3) et enfin, de nos jours, dans nos communautés françaises composées majoritairement de Baalei Tshouva, les fidèles n’ont pas eu d’éducation religieuse poussée depuis leur jeunesse et ont un réel besoin de fréquenter une synagogue et une communauté pour se rattacher au judaïsme et être « en contact » avec la Torah.
Ce qui n’était pas le cas il y a 250 ans en Lituanie (et ailleurs) où les juifs étaient pratiquants par transmission, de génération en génération et chaque juif/juive avait grandi dans un foyer « au courant » des traditions et coutumes.
Ainsi, la fréquentation de la synagogue du mari (ou père) suffisait à l’épouse (ou fille) pour pratiquer un judaïsme vivant et réel.
Les femmes avaient beaucoup moins besoin de fréquenter les offices à la synagogue qu’aujourd’hui.

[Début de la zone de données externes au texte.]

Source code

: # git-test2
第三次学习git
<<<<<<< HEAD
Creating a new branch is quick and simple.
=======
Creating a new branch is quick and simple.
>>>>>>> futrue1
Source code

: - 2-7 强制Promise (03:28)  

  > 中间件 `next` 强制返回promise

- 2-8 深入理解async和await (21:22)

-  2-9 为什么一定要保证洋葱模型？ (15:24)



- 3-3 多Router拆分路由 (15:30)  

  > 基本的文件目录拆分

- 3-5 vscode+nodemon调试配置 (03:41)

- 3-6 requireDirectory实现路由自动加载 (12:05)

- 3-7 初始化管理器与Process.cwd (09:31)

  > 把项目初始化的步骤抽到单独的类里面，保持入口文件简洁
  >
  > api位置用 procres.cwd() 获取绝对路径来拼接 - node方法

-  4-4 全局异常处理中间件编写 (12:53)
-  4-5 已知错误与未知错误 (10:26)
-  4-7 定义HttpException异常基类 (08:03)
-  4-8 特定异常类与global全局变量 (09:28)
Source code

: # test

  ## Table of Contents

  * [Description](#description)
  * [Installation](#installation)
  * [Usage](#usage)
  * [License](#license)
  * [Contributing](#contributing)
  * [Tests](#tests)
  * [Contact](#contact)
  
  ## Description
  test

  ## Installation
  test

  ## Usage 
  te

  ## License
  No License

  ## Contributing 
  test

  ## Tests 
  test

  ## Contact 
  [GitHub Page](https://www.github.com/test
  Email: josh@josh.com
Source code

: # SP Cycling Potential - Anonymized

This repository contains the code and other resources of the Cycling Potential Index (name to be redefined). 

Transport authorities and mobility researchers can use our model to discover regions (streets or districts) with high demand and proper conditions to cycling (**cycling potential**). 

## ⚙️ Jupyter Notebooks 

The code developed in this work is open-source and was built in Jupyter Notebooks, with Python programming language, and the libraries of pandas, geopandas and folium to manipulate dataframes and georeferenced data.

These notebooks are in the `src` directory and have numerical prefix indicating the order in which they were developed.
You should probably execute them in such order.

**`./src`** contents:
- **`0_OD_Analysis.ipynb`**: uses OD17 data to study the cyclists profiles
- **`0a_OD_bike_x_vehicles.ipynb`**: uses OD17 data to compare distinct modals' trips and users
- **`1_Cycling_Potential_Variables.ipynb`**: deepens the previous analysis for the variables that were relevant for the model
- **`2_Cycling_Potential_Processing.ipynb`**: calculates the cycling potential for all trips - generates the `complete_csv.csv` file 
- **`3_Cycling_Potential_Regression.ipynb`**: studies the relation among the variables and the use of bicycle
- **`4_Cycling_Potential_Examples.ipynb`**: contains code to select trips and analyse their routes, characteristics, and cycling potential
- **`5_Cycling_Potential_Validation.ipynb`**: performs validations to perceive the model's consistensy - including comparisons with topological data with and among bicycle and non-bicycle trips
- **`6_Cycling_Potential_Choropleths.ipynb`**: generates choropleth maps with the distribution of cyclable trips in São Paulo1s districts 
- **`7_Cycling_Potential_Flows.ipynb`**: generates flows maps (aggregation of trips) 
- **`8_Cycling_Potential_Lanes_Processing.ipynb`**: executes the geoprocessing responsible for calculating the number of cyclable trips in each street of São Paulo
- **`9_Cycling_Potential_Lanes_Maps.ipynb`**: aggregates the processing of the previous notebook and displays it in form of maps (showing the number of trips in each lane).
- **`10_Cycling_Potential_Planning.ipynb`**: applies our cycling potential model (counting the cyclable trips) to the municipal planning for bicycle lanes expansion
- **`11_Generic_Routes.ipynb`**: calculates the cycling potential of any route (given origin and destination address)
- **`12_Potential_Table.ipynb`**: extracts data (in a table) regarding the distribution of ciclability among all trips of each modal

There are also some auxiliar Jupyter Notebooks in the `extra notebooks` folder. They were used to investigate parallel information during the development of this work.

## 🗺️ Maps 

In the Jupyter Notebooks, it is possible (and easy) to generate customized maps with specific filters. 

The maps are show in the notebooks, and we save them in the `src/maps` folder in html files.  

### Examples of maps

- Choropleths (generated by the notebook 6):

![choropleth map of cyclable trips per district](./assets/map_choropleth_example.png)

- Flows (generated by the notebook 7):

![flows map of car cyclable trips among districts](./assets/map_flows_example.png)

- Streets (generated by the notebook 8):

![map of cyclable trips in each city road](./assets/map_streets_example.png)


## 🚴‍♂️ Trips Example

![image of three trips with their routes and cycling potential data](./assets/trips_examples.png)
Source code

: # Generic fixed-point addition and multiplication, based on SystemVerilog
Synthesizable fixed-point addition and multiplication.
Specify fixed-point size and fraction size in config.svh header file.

De nos jours, de nombreuses femmes ressentent le besoin spirituel d’aller à la synagogue pour se ressourcer, pour se connecter au divin, surtout dans les milieux moins pratiquants et dans les familles de Baalei Tshouva.
Même les femmes de familles religieuses ont besoin de se retrouver entre copines, surtout lorsqu’elles travaillent en milieu non-juif toute la semaine.
Par conséquent, je ne pense pas que la lettre du
Gaon de Vilna soit entièrement d’actualité, je ne pense pas que le
Gaon aurait été aussi catégorique pour interdire aux femmes la synagogue aujourd’hui.
A son époque il n’y avait pas vraiment de besoin spirituel, une femme n’allant jamais à la synagogue était et restait très juive.
De nos jours, une femme (comme un homme) n’allant jamais à la synagogue peut perdre tout son judaïsme
(tout en restant juive au niveau halakhique, on se comprend).
Et comme les femmes savent lire et prier, une femme qui souhaite aller à la synagogue en évitant les péchés auxquels pensait le
Gaon, peut le faire.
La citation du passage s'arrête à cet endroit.